• Task prompt
Compute how many lines in the entries below include the string "positive". Only the number is wanted.

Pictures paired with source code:
>>>

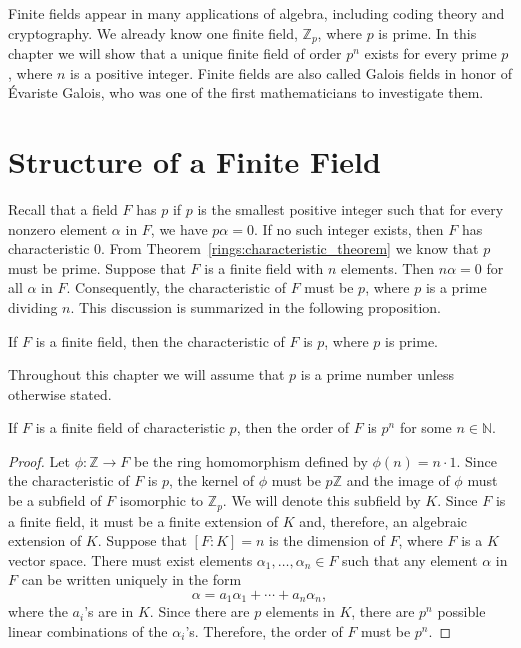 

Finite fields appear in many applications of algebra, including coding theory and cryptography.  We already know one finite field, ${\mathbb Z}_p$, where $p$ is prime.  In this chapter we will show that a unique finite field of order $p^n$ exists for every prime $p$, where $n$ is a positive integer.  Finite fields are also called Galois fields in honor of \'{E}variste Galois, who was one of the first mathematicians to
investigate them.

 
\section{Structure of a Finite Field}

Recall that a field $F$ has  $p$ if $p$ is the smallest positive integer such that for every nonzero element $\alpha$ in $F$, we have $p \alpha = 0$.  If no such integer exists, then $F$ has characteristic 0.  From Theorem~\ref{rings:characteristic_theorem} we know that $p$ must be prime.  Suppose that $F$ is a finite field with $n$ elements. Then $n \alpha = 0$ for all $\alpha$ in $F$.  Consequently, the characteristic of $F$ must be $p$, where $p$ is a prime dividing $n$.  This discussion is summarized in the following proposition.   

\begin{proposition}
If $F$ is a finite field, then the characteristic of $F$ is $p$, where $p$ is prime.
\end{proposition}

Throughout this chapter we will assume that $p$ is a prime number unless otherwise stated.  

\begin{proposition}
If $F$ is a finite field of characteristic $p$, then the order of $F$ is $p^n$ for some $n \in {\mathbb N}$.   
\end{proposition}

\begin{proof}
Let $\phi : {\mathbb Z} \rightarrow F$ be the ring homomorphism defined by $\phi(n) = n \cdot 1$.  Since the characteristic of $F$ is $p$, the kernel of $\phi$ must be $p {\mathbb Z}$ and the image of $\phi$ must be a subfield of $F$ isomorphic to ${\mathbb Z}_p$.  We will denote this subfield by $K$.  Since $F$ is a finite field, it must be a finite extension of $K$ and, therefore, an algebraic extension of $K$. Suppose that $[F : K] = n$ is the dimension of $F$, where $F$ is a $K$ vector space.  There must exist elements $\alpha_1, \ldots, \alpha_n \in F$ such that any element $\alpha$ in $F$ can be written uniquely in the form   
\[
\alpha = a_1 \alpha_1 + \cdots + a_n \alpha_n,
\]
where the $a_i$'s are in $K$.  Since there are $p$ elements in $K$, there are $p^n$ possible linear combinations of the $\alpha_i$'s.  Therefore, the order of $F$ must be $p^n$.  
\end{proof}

<<<
>>>

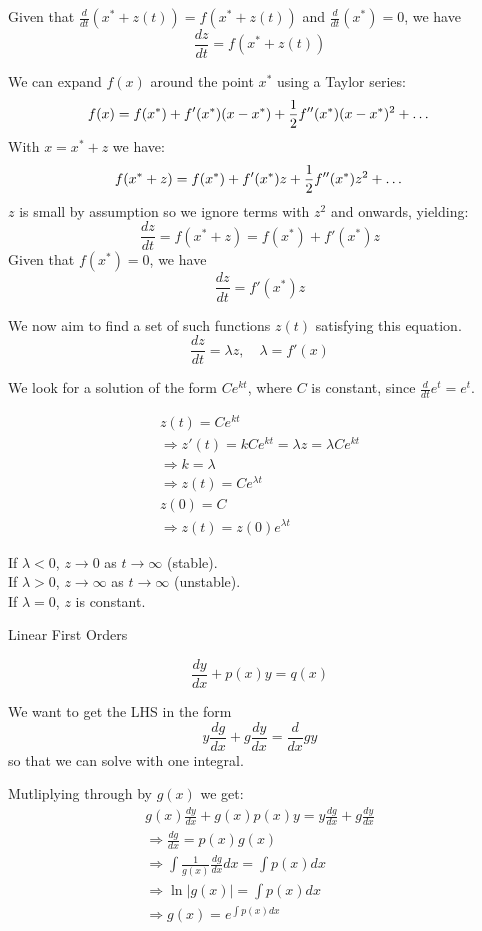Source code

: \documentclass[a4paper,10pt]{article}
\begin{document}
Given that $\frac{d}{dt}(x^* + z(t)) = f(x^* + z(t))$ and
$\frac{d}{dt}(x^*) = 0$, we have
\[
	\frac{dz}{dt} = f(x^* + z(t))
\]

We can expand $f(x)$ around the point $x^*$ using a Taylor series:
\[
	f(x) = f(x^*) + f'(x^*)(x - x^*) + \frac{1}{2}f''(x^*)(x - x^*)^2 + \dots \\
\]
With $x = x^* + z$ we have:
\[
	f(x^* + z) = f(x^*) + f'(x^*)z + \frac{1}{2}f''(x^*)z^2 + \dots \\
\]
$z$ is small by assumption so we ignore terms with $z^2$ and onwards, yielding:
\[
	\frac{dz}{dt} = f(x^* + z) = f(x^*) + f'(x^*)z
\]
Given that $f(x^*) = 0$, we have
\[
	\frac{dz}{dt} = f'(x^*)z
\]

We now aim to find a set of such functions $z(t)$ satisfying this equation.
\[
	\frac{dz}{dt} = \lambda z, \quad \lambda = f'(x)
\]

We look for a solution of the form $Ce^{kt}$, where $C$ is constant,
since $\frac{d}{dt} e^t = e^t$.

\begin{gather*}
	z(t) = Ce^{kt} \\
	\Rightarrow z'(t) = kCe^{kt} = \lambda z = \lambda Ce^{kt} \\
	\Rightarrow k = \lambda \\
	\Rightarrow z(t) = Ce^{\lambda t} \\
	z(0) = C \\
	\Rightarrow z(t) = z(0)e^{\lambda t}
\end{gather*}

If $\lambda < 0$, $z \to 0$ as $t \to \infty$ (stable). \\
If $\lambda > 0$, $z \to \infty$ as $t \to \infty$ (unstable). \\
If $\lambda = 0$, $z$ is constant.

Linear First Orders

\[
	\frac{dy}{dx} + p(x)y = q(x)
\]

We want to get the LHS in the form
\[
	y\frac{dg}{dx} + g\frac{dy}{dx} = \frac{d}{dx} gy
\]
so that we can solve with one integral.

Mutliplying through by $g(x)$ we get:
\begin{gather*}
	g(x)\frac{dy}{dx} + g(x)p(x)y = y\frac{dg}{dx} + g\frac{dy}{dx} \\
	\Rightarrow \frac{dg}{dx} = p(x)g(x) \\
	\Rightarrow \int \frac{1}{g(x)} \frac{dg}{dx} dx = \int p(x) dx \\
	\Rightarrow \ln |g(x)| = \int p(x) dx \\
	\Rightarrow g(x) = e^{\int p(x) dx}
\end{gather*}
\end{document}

<<<

• Your response
2